I'm thinking about this as I've been playing with the Socket.io (https://github.com/LearnBoost/Socket.IO) library in NodeJS. I've managed to get it do something quite interesting (two web-socket servers talking to each other and triggering real-world events in the process). It's a frustrating and time-consuming process. I'm driven by my desire to realise an idea.. a possibility which I allow myself to believe will be perceived as valuable by others. It's like rehearsing some 'clever performance' which, in my mind - when I show my friends - will make them go "wow! that's clever!".
Is it simply that I want that adulation? Is it simply that I need some recognition that my being, my action is meaningful? It's the meaningfulness which interests me most. I am thinking that my own technological innovations are in fact continual searches for meaning. The (terrible!) lines of code I write are performative acts, intended to evoke communicative responses from those around me. There is nothing intrinsic in the technology itself. The tools, the software, the 'advances' are merely vestiges of the searching of human spirit for meaning.
But there is something unsatisfying about the meaning arising from technology. Its rationality, its enframedness, its ugliness leaves me with the impression that something's missing (and it's not just my rubbish code).

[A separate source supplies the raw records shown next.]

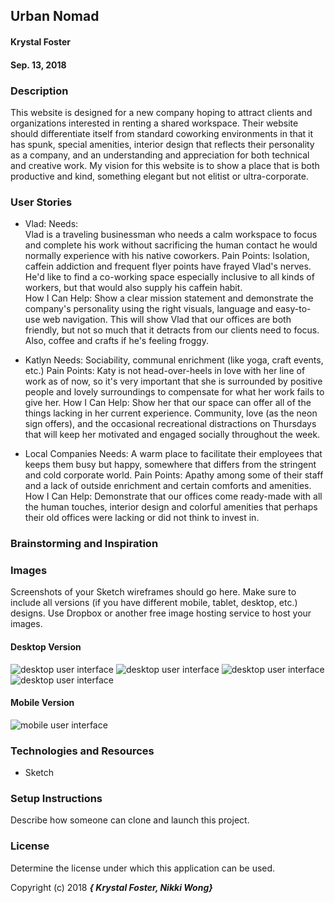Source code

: ## Urban Nomad

#### Krystal Foster
#### Sep. 13, 2018

### Description

This website is designed for a new company hoping to attract clients and organizations interested in renting a shared workspace. Their website should differentiate itself from standard coworking environments in that it has spunk, special amenities, interior design that reflects their personality as a company, and an understanding and appreciation for both technical and creative work. My vision for this website is to show a place that is both productive and kind, something elegant but not elitist or ultra-corporate.  


### User Stories

* Vlad:
    Needs:  
      Vlad is a traveling businessman who needs a calm workspace to focus and complete his work without sacrificing the human contact he would normally experience with his native coworkers.
    Pain Points:
      Isolation, caffein addiction and frequent flyer points have frayed Vlad's nerves. He'd like to find a co-working space especially inclusive to all kinds of workers, but that would also supply his caffein habit.  
    How I Can Help:
      Show a clear mission statement and demonstrate the company's personality using the right visuals, language and easy-to-use web navigation. This will show Vlad that our offices are both friendly, but not so much that it detracts from our clients need to focus. Also, coffee and crafts if he's feeling froggy.

* Katlyn
    Needs:
      Sociability, communal enrichment (like yoga, craft events, etc.)
    Pain Points:
      Katy is not head-over-heels in love with her line of work as of now, so it's very important that she is surrounded by positive people and lovely surroundings to compensate for what her work fails to give her.
    How I Can Help:
      Show her that our space can offer all of the things lacking in her current experience. Community, love (as the neon sign offers), and the occasional recreational distractions on Thursdays that will keep her motivated and engaged socially throughout the week.


* Local Companies
    Needs:
      A warm place to facilitate their employees that keeps them busy but happy, somewhere that differs from the stringent and cold corporate world.
    Pain Points:
      Apathy among some of their staff and a lack of outside enrichment and certain comforts and amenities.  
    How I Can Help:
      Demonstrate that our offices come ready-made with all the human touches, interior design and colorful amenities that perhaps their old offices were lacking or did not think to invest in.

### Brainstorming and Inspiration



### Images

Screenshots of your Sketch wireframes should go here. Make sure to include all versions (if you have different mobile, tablet, desktop, etc.) designs. Use Dropbox or another free image hosting service to host your images.

#### Desktop Version

![desktop user interface](img/)
![desktop user interface](img/)
![desktop user interface](img/)
![desktop user interface](img/)

#### Mobile Version

![mobile user interface](img/)


### Technologies and Resources

* Sketch


### Setup Instructions

Describe how someone can clone and launch this project.


### License

Determine the license under which this application can be used.

Copyright (c) 2018 **_{ Krystal Foster, Nikki Wong}_**
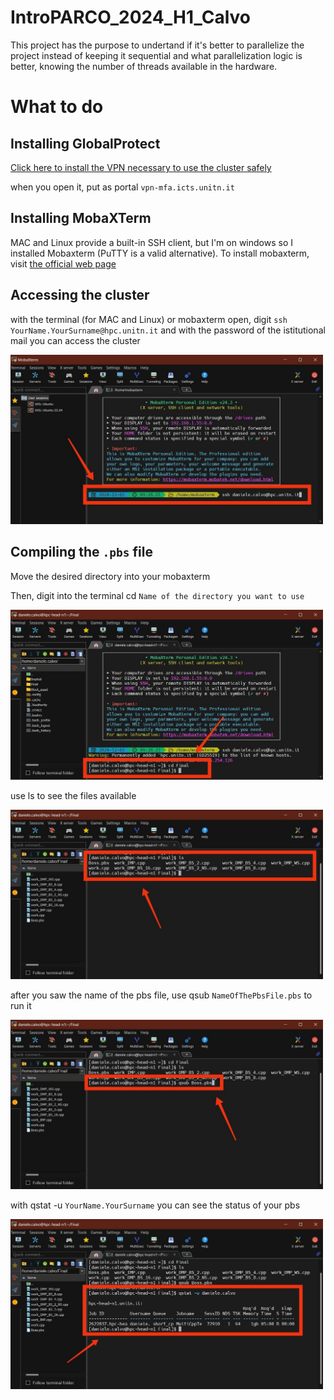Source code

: # IntroPARCO_2024_H1_Calvo
This project has the purpose to undertand if it's better to parallelize the project instead of keeping it sequential and what parallelization logic is better, knowing the number of threads available in the hardware.

# What to do
## Installing GlobalProtect
[Click here to install the VPN necessary to use the cluster safely](https://servicedesk.unitn.it/sd/it/kb-article/globalprotect-palo-alto-client-downloads?id=kb_article_view&sysparm_article=KB0011269)

when you open it, put as portal `vpn-mfa.icts.unitn.it`

## Installing MobaXTerm
MAC and Linux provide a built-in SSH client, but I'm on windows so I installed Mobaxterm (PuTTY is a valid alternative). To install mobaxterm, visit [the official web page](https://mobaxterm.mobatek.net/)
## Accessing the cluster
with the terminal (for MAC and Linux) or mobaxterm open, digit `ssh YourName.YourSurname@hpc.unitn.it` and with the password of the istitutional mail you can access the cluster

<img src="Images_readme/ssh.jpg" alt="ssh" width="500">

## Compiling the `.pbs` file
Move the desired directory into your mobaxterm

Then, digit into the terminal cd `Name of the directory you want to use`

<img src="Images_readme/cd.jpg" alt="cd" width="500">

use ls to see the files available

<img src="Images_readme/ls.jpg" alt="ls" width="500">

after you saw the name of the pbs file, use qsub `NameOfThePbsFile.pbs` to run it

<img src="Images_readme/qsub.jpg" alt="qsub" width="500">

with qstat -u `YourName.YourSurname` you can see the status of your pbs

<img src="Images_readme/qstat.jpg" alt="qstat" width="500">
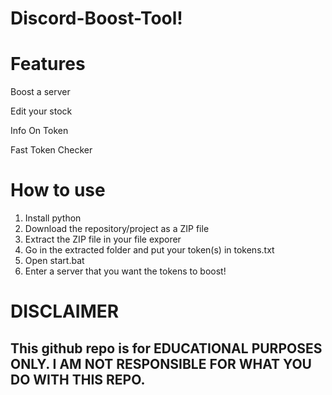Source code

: 
# Discord-Boost-Tool!


# Features


Boost a server

Edit your stock   

Info On Token

Fast Token Checker

# How to use

1. Install python
2. Download the repository/project as a ZIP file
3. Extract the ZIP file in your file exporer
4. Go in the extracted folder and put your token(s) in tokens.txt
5. Open start.bat
6. Enter a server that you want the tokens to boost!

# DISCLAIMER

## This github repo is for EDUCATIONAL PURPOSES ONLY. I AM NOT RESPONSIBLE FOR WHAT YOU DO WITH THIS REPO.
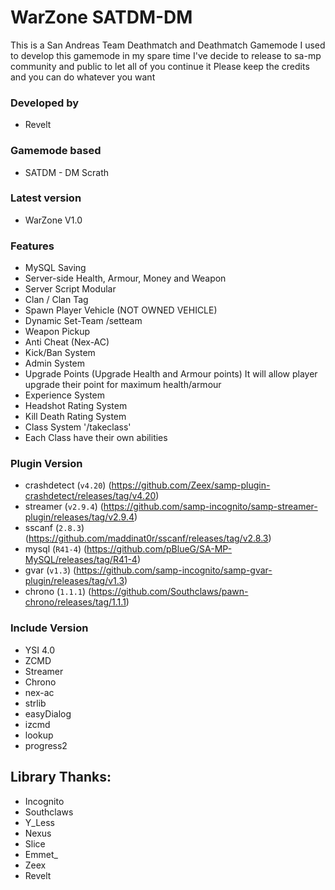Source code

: # WarZone SATDM-DM
This is a San Andreas Team Deathmatch and Deathmatch Gamemode
I used to develop this gamemode in my spare time
I've decide to release to sa-mp community and public to let all of you continue it
Please keep the credits and you can do whatever you want

### Developed by 
- Revelt

### Gamemode based 
- SATDM - DM Scrath

### Latest version 
- WarZone V1.0

### Features
- MySQL Saving
- Server-side Health, Armour, Money and Weapon
- Server Script Modular
- Clan / Clan Tag
- Spawn Player Vehicle (NOT OWNED VEHICLE)
- Dynamic Set-Team /setteam
- Weapon Pickup
- Anti Cheat (Nex-AC)
- Kick/Ban System
- Admin System
- Upgrade Points (Upgrade Health and Armour points) It will allow player upgrade their point for maximum health/armour
- Experience System
- Headshot Rating System
- Kill Death Rating System
- Class System '/takeclass'
- Each Class have their own abilities


### Plugin Version
- crashdetect (`v4.20`) (https://github.com/Zeex/samp-plugin-crashdetect/releases/tag/v4.20)
- streamer (`v2.9.4`) (https://github.com/samp-incognito/samp-streamer-plugin/releases/tag/v2.9.4)
- sscanf (`2.8.3`) (https://github.com/maddinat0r/sscanf/releases/tag/v2.8.3)
- mysql (`R41-4`) (https://github.com/pBlueG/SA-MP-MySQL/releases/tag/R41-4)
- gvar (`v1.3`) (https://github.com/samp-incognito/samp-gvar-plugin/releases/tag/v1.3)
- chrono (`1.1.1`) (https://github.com/Southclaws/pawn-chrono/releases/tag/1.1.1)

### Include Version
- YSI 4.0
- ZCMD
- Streamer
- Chrono
- nex-ac
- strlib
- easyDialog
- izcmd
- lookup
- progress2


## Library Thanks:
* Incognito
* Southclaws
* Y_Less
* Nexus
* Slice
* Emmet_
* Zeex
* Revelt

Heidegger, of course, ended up with writing a kind of poetry (and certainly writing about poetry). In poetry he found 'dwelling'. I've been thinking about this as I go back on music I have written in the past. The video below it a piece of music I wrote on an abortive MA in composition at Manchester University. The score is below.
In many ways, the motivation for doing this is the same as writing software (or indeed, writing papers): "how clever! How meaningful your existence is!". But deep down, I believe there is a difference. Music, as all art, strives for beauty. It is of the spirit; it has access to the transcendent; it can address issues of meaning not only from the perspective of the rational, but from the perspective of the irrational.
But music is technological too (no other art is more so!). The pianos, drums and marimba in my piece are technical innovations. At some point someone said "Oh! How clever!" as some innovation of piano engineering that made possible some new performance technique, and no doubt the innovator gained a brief sense of meaningfulness of their endeavour. But ultimately, only in the hands of the skilled artist could something beautiful emerge.
That's what's missing with learning technology. We have no artists to fashion something beautiful from the tools that are available. Worse, technologists and businessmen (they are closely related!) believe the artistry to be irrelevant: the technology alone is sufficient. And so the uglification of education begins. We need to understand this process. We need to understand the existential roots of technical innovation and find ways of realising the meaning that is searched for by technologists in ways which foster the realisation of the deeper meanings that only artists can access.